[Saved data entries]

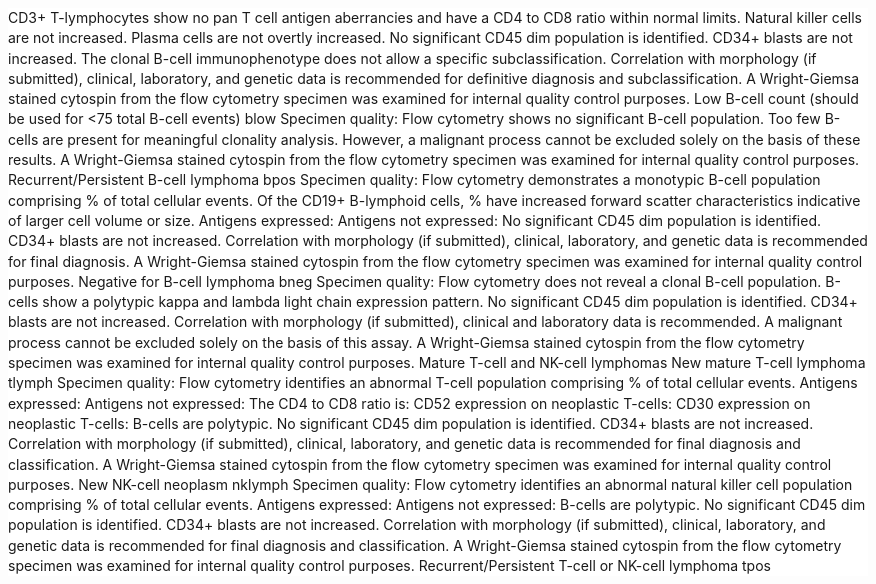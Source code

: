 CD3+ T-lymphocytes show no pan T cell antigen aberrancies and have a CD4 to CD8 ratio within normal limits. Natural killer cells are not increased. Plasma cells are not overtly increased. No significant CD45 dim population is identified. CD34+ blasts are not increased.
The clonal B-cell immunophenotype does not allow a specific subclassification. Correlation with morphology (if submitted), clinical, laboratory, and genetic data is recommended for definitive diagnosis and subclassification.
A Wright-Giemsa stained cytospin from the flow cytometry specimen was examined for internal quality control purposes.
Low B-cell count (should be used for <75 total B-cell events) blow
Specimen quality:
Flow cytometry shows no significant B-cell population. Too few B-cells are present for meaningful clonality analysis. However, a malignant process cannot be excluded solely on the basis of these results.
A Wright-Giemsa stained cytospin from the flow cytometry specimen was examined for internal quality control purposes.
Recurrent/Persistent B-cell lymphoma bpos
Specimen quality:
Flow cytometry demonstrates a monotypic B-cell population comprising % of total cellular events. Of the CD19+ B-lymphoid cells, % have increased forward scatter characteristics indicative of larger cell volume or size.
Antigens expressed:
Antigens not expressed:
No significant CD45 dim population is identified. CD34+ blasts are not increased.
Correlation with morphology (if submitted), clinical, laboratory, and genetic data is recommended for final diagnosis.
A Wright-Giemsa stained cytospin from the flow cytometry specimen was examined for internal quality control purposes.
Negative for B-cell lymphoma bneg
Specimen quality:
Flow cytometry does not reveal a clonal B-cell population. B-cells show a polytypic kappa and lambda light chain expression pattern.
No significant CD45 dim population is identified. CD34+ blasts are not increased.
Correlation with morphology (if submitted), clinical and laboratory data is recommended. A malignant process cannot be excluded solely on the basis of this assay.
A Wright-Giemsa stained cytospin from the flow cytometry specimen was examined for internal quality control purposes.
Mature T-cell and NK-cell lymphomas
New mature T-cell lymphoma tlymph
Specimen quality:
Flow cytometry identifies an abnormal T-cell population comprising % of total cellular events.
Antigens expressed:
Antigens not expressed:
The CD4 to CD8 ratio is:
CD52 expression on neoplastic T-cells:
CD30 expression on neoplastic T-cells:
B-cells are polytypic. No significant CD45 dim population is identified. CD34+ blasts are not increased.
Correlation with morphology (if submitted), clinical, laboratory, and genetic data is recommended for final diagnosis and classification.
A Wright-Giemsa stained cytospin from the flow cytometry specimen was examined for internal quality control purposes.
New NK-cell neoplasm nklymph
Specimen quality:
Flow cytometry identifies an abnormal natural killer cell population comprising % of total cellular events.
Antigens expressed:
Antigens not expressed:
B-cells are polytypic. No significant CD45 dim population is identified. CD34+ blasts are not increased.
Correlation with morphology (if submitted), clinical, laboratory, and genetic data is recommended for final diagnosis and classification.
A Wright-Giemsa stained cytospin from the flow cytometry specimen was examined for internal quality control purposes.
Recurrent/Persistent T-cell or NK-cell lymphoma tpos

## Exercise details
Look through the entries and return every line where "Recurrent" appears.

## Task result
Recurrent/Persistent B-cell lymphoma bpos
Recurrent/Persistent T-cell or NK-cell lymphoma tpos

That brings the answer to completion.